Berümte Bauwwerke: der Oosterschelde Sturmflutwehr und die Zeelandbrücke

Einst - bis 1960- nur mit der Fähre errichbar, ist die Insel Noord-Beveland, heutzutage dank berümtter Wasserbuwerke wie der Zeelandbrücke und dem Oosterschelde-Strumflutwehr mit dem Festlandverbunden. 

 

Den Niederlanden machten in den letzten 2000 Jahren häufig Überschwemmungen zu schaffen. Im Wort "Niederlande" ist es schon erkennbar – das Wort "nieder" bezieht sich auf die geringe Höhe über NAP (Normaler Amsterdamer Pegel).
In de  Vergangenheit hatte es viele Überflutungen gegeben in Seeland, die meist schlimme waren: Die Flutkatastrophen (838 und 1014);  Die St. Elisabeth-Überschwemmungen (1404 und 1421);  Die Allerheiligen-Überschwemmung (1570);  Die Weihnachtsüberschwemmung (1717); 5. Die "Zuiderzee"-Überschwemmung (1916)
Im Zweiten Weltkrieg wird im Zeeuw’schen Land viel Schaden angerichtet. Deiche werden bombardiert und Land wird absichtlich unter Wasser gesetzt, um die Deutschen zu verjagen.

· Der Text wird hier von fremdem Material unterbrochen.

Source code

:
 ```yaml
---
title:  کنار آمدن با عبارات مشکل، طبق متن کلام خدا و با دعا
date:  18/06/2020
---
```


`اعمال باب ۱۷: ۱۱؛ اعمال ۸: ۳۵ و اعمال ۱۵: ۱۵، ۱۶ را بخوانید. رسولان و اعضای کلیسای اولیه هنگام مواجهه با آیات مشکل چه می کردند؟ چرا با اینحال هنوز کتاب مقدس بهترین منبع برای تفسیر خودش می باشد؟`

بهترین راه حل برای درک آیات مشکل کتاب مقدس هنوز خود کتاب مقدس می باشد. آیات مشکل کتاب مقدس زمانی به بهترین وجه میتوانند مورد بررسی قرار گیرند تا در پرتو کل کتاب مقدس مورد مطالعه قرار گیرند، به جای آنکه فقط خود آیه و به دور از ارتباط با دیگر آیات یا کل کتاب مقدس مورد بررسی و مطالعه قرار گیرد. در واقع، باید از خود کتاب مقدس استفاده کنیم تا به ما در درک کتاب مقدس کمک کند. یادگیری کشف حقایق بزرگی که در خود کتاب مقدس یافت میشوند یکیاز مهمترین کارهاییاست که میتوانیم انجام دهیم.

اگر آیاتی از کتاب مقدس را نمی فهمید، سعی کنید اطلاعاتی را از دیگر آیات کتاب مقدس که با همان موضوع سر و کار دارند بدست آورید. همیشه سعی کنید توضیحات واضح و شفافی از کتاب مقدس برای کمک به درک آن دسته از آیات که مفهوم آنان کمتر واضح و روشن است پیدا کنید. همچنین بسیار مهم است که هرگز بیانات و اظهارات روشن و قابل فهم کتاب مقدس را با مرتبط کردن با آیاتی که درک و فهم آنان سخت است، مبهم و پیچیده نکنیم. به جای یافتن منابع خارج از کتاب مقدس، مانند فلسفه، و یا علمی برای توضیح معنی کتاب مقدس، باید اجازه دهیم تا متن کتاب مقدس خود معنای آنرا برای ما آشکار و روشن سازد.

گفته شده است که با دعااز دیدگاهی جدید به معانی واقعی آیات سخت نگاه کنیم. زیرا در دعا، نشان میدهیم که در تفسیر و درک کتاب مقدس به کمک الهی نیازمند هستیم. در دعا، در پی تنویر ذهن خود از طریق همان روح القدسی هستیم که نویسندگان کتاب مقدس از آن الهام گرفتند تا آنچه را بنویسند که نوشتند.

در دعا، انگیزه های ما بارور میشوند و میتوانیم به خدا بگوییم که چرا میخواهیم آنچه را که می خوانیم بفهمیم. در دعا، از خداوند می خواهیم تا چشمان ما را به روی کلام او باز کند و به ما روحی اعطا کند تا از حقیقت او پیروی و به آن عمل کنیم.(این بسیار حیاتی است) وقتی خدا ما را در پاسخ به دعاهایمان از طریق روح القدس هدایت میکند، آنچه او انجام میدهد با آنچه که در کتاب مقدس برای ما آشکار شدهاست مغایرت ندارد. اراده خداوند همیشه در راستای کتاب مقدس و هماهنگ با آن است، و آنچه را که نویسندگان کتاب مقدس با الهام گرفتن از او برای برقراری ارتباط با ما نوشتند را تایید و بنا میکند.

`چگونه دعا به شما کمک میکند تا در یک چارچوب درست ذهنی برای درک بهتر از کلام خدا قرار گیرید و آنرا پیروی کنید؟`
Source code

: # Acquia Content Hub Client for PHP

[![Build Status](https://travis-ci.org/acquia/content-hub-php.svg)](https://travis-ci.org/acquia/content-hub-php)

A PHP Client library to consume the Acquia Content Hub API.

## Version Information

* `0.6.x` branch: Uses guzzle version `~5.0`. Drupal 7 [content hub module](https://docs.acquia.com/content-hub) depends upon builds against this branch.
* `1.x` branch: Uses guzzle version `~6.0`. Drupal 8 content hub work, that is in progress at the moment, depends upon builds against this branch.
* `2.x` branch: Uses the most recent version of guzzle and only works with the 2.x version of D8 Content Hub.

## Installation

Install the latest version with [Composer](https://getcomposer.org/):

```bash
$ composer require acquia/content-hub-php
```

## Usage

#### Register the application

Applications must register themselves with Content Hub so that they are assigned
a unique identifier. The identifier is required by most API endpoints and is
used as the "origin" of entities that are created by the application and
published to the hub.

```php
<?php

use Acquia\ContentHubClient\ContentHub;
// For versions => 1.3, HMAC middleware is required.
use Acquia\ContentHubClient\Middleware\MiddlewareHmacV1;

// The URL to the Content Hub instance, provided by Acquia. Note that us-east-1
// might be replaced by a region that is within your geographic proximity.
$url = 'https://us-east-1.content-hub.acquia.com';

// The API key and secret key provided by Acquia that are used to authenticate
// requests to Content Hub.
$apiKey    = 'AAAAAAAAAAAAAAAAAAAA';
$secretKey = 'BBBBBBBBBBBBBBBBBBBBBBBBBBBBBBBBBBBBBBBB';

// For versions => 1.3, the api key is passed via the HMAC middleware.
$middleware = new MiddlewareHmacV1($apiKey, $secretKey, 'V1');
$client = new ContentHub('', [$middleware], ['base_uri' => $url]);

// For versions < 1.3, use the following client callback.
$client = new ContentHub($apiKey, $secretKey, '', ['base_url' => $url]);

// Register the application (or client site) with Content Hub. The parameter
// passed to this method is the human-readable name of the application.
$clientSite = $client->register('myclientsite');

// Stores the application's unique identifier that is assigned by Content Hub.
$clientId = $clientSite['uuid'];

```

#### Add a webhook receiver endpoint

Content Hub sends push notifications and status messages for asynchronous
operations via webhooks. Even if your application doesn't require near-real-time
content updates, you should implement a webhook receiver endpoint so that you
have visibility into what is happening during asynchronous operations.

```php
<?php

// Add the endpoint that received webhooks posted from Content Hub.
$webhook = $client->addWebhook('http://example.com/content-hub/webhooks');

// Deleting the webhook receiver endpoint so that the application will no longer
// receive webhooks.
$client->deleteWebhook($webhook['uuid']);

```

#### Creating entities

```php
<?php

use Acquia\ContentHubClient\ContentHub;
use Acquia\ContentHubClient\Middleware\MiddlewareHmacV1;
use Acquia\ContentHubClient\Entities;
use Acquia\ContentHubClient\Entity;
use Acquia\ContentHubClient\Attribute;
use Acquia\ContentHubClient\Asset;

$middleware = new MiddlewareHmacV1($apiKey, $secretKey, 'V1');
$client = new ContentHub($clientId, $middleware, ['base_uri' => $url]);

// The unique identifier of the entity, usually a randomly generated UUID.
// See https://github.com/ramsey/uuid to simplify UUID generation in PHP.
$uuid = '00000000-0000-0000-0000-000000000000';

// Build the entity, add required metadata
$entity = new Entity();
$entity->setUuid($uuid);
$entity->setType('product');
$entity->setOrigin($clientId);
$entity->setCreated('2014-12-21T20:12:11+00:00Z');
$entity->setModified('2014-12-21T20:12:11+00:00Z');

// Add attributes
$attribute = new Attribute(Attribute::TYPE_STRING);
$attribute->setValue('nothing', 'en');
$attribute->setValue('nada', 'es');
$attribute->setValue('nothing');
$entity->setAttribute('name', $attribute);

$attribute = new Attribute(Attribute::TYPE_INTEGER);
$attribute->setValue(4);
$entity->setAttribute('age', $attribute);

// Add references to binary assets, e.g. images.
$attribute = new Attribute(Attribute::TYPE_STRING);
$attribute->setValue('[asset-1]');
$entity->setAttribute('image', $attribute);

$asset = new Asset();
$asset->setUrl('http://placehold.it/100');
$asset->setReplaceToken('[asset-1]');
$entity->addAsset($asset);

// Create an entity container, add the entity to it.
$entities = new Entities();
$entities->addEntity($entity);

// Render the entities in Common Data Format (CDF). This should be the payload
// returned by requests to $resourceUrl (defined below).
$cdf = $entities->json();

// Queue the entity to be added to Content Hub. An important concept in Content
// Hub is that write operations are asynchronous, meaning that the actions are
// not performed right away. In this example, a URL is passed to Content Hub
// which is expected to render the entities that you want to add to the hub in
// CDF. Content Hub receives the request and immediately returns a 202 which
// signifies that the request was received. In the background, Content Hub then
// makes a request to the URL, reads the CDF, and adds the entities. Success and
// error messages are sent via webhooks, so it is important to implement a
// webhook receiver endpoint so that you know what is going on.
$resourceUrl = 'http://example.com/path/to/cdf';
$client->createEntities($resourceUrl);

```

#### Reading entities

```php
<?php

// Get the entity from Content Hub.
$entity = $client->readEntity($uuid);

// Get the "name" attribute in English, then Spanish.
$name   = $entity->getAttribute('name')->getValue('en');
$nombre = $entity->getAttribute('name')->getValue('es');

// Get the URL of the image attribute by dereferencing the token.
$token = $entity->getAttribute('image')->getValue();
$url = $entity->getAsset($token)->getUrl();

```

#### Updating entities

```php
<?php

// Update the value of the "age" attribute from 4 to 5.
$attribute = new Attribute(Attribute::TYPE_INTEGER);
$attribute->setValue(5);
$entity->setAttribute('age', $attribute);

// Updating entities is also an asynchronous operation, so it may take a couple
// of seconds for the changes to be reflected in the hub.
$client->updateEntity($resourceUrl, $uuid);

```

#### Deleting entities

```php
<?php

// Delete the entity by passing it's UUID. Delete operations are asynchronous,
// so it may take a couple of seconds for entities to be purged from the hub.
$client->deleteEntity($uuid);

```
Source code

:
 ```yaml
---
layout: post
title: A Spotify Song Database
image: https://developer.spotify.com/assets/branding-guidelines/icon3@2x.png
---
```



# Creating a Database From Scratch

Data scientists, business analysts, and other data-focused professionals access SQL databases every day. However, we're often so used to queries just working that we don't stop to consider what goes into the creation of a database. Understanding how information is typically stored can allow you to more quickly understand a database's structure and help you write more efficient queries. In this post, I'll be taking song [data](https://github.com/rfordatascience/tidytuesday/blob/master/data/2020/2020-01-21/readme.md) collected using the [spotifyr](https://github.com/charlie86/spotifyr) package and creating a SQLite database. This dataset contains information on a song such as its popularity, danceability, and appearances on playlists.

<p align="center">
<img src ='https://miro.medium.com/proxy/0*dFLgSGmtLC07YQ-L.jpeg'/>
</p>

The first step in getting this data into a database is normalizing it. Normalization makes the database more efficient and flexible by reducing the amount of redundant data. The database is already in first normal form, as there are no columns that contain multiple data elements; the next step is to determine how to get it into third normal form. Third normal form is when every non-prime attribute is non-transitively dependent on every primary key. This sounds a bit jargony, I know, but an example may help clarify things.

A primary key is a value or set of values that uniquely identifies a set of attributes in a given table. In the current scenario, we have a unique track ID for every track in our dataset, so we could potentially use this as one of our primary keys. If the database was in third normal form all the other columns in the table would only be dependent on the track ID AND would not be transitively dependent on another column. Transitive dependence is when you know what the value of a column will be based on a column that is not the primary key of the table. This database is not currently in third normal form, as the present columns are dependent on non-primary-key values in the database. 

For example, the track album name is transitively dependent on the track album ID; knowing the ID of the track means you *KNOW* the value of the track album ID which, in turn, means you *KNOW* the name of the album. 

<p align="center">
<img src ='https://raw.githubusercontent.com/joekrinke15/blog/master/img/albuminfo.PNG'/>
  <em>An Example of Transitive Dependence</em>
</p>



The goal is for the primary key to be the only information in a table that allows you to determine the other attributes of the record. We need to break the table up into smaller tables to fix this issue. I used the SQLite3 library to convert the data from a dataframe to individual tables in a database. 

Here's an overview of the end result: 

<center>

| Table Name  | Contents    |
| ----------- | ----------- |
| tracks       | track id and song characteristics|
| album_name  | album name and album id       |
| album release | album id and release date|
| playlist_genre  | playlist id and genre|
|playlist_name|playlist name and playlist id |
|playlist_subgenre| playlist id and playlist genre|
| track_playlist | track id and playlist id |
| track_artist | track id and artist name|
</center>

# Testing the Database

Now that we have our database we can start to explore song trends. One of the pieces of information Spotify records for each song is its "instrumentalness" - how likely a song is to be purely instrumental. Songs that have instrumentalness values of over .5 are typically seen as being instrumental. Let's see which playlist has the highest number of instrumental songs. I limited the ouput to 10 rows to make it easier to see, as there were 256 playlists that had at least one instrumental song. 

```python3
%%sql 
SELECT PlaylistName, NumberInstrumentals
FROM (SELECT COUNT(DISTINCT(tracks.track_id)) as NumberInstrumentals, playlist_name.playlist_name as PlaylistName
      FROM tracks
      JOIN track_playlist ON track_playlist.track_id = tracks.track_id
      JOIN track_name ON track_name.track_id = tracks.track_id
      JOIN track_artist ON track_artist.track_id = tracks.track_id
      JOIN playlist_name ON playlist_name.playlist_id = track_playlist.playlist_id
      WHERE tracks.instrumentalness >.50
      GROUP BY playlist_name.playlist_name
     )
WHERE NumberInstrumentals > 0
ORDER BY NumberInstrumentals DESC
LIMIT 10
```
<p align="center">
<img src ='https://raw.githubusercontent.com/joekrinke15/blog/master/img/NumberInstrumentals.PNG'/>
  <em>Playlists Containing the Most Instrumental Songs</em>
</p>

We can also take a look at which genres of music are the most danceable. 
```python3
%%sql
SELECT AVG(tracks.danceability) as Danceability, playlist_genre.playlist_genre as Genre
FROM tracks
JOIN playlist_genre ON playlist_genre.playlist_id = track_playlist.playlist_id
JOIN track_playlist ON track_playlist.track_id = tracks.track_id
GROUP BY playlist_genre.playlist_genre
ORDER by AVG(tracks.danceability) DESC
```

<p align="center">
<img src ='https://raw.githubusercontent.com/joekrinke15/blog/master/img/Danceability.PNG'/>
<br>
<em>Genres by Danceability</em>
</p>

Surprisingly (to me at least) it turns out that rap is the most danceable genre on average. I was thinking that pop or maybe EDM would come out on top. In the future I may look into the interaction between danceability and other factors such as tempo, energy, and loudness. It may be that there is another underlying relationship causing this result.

Bei der Katastrophe in 1953 brechen insgesamt 89 Deiche durch, auf einer Strecke von insgesamt 187 Kilometern. Die Folgen sind enorm: viele  Menschen und Tieren kommen im Wasser um und fast 200.000 Hektar Grund und Boden steht unter Wasser. Als Folge des salzigen Wassers wird der fruchtbare Landbaugrund für lange Zeit unbrauchbar sein.

Um die Sicherheit der Niederlande gegen große Stürme und hohe Wasserstände zu gewährleisteten wird ein Plan gemacht,  Der Deltaplan. 700 KIlometer Dämmen werden gebaut. Wie wichtig es auch war das Gebiet bestmöglich zu sichern, mussten de Nieuwe Waterweg und die Westerschelde offen gehalten werden für die so wichtigen Häfen in Rotterdam und Antwerpen. Schrittweiss eingeführt würden Dämme in der Mündung der Wasserwege anlegt.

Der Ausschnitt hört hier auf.